(Collected data)

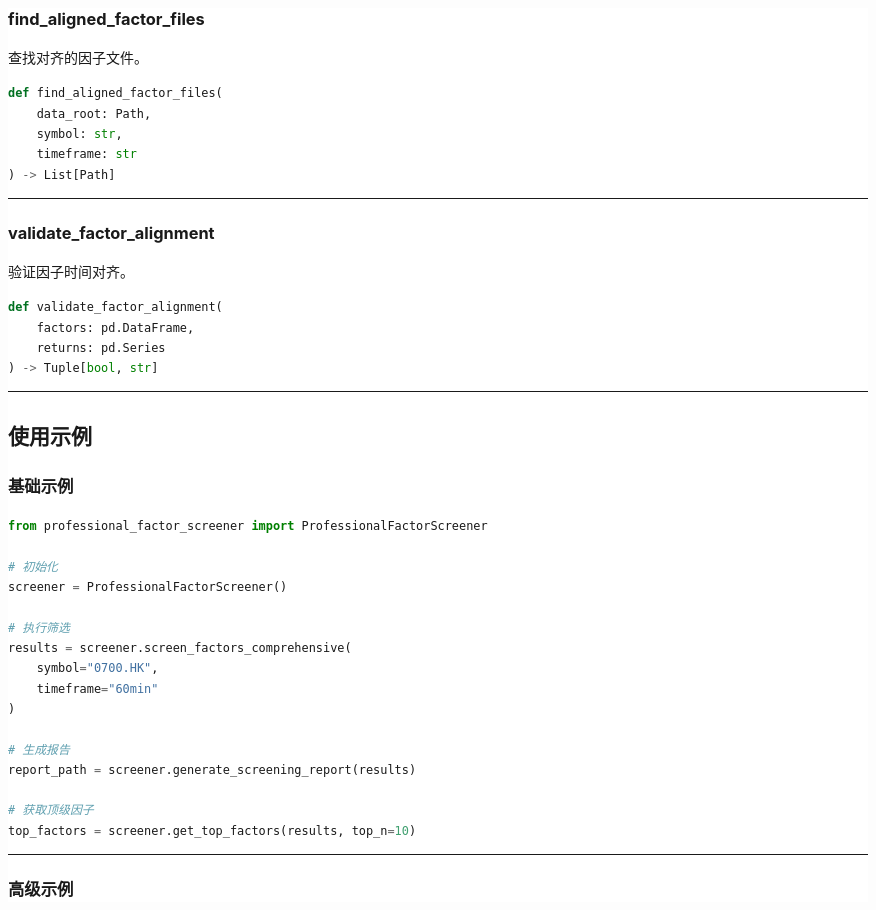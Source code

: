 ### find_aligned_factor_files

查找对齐的因子文件。

```python
def find_aligned_factor_files(
    data_root: Path,
    symbol: str,
    timeframe: str
) -> List[Path]
```

---

### validate_factor_alignment

验证因子时间对齐。

```python
def validate_factor_alignment(
    factors: pd.DataFrame,
    returns: pd.Series
) -> Tuple[bool, str]
```

---

## 使用示例

### 基础示例

```python
from professional_factor_screener import ProfessionalFactorScreener

# 初始化
screener = ProfessionalFactorScreener()

# 执行筛选
results = screener.screen_factors_comprehensive(
    symbol="0700.HK",
    timeframe="60min"
)

# 生成报告
report_path = screener.generate_screening_report(results)

# 获取顶级因子
top_factors = screener.get_top_factors(results, top_n=10)
```

---

### 高级示例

Work order: Tally the lines above that contain "results"; give only the number.

Answer below: 3